YJZ
YJZ

Reputation: 4214

remove items when looping/iterating a list

I see some discussion about how to handle the task of "delete items when looping a list", e.g., this post.

An answer in this link says:

You are not permitted to remove elements from the list while iterating over it using a for loop.

It seems I can do it without problem:

words = ['DROP', 'TABLE', 'table_name']

for ii, word in enumerate(words):

    print(ii)
    print(word)

    if words[ii] == 'DROP' and words[ii + 1] == 'TABLE':    
        words[ii] = 'DROP TABLE'
        del words[ii + 1]

print(words)

yields:

0
DROP
1
table_name
['DROP TABLE', 'table_name']

Has python changed the restriction and we can remove items when looping now?

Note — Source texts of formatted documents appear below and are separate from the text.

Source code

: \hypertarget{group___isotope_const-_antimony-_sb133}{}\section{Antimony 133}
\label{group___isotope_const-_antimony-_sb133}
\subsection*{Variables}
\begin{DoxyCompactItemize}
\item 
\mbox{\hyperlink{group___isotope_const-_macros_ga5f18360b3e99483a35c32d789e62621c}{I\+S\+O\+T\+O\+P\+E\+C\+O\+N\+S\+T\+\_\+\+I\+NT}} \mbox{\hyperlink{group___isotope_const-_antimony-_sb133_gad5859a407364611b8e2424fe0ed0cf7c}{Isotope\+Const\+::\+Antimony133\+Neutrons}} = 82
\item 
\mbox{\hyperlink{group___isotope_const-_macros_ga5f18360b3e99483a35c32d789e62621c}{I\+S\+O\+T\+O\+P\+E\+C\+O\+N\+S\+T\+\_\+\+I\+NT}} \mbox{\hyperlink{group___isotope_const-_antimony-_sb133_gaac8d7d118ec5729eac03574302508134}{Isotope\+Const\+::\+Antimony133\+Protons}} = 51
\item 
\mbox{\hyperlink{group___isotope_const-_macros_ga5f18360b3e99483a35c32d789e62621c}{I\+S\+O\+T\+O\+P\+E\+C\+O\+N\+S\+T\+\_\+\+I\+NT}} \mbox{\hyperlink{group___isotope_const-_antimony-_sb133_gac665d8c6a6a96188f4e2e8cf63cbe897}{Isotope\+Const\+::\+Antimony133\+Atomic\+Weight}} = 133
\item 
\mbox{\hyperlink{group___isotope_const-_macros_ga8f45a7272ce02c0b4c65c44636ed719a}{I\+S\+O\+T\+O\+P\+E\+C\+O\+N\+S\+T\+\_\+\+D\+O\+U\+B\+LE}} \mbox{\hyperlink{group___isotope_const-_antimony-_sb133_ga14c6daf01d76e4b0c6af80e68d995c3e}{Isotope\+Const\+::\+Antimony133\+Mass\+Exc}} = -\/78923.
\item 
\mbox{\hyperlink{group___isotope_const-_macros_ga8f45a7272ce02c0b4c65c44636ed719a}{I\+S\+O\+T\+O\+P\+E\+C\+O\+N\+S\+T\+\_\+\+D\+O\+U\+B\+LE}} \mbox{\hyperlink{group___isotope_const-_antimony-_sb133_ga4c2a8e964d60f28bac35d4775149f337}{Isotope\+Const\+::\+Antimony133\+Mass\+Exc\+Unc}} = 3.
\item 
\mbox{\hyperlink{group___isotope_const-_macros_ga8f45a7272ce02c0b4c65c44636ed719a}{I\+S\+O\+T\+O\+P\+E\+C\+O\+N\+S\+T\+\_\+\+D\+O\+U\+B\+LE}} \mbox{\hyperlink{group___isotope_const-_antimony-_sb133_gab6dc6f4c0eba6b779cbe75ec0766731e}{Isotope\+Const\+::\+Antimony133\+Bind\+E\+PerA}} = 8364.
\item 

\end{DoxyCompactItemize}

I'm using python 3.7.

Upvotes: 0

Views: 179

Answers (3)

pocza
pocza

Reputation: 710

There is (and also was) absolutely nothing stopping you from modifying the list you are iterating through (dictionaries can't be modified in python3 though - results in an error), but the results can be... surprising. Even your question is based on such surprising result - you don't have an error, because you look ahead and you "merge" two results into one. If you would ONLY remove every DROPyou would end up missing some entries:

words = ['DROP', 'one_drop_will_be_missed', 'DROP', 'DROP' ]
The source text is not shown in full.